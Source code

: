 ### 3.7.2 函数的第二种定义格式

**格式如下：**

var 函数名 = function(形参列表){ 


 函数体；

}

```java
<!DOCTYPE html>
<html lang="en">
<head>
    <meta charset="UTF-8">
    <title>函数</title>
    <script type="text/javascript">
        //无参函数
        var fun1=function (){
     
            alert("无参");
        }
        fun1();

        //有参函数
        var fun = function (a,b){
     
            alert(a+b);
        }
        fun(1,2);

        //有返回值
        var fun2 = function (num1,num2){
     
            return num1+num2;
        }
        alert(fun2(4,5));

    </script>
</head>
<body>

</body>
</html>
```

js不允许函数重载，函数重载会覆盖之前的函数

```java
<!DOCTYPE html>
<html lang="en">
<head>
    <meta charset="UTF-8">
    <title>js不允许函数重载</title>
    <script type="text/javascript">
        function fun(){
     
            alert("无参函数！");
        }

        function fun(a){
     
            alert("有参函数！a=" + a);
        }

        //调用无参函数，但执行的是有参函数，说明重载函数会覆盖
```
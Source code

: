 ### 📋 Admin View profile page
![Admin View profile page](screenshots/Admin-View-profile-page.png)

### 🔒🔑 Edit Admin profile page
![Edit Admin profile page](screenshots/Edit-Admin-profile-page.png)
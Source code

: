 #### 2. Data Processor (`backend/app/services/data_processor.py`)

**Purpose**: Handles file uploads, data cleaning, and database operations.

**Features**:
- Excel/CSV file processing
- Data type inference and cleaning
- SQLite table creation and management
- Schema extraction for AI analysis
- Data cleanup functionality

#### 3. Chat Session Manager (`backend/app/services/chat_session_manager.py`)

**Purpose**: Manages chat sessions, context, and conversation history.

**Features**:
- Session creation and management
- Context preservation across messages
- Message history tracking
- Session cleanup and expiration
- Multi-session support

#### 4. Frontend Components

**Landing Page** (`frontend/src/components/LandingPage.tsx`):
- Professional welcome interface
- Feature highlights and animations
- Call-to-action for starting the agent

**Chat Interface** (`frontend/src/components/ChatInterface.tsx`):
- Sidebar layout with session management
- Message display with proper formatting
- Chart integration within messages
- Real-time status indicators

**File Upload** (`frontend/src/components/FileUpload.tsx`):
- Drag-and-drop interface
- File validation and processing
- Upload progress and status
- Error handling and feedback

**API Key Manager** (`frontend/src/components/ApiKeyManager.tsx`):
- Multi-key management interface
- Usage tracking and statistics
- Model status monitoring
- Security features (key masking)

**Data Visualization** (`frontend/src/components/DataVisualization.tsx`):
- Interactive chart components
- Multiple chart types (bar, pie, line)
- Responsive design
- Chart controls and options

____

What the task asks: The answer must be the lines from the one containing "- Multiple chart types (bar, pie, line)" through the last line of the records, copied exactly, with nothing else.

Finished task:
- Multiple chart types (bar, pie, line)
- Responsive design
- Chart controls and options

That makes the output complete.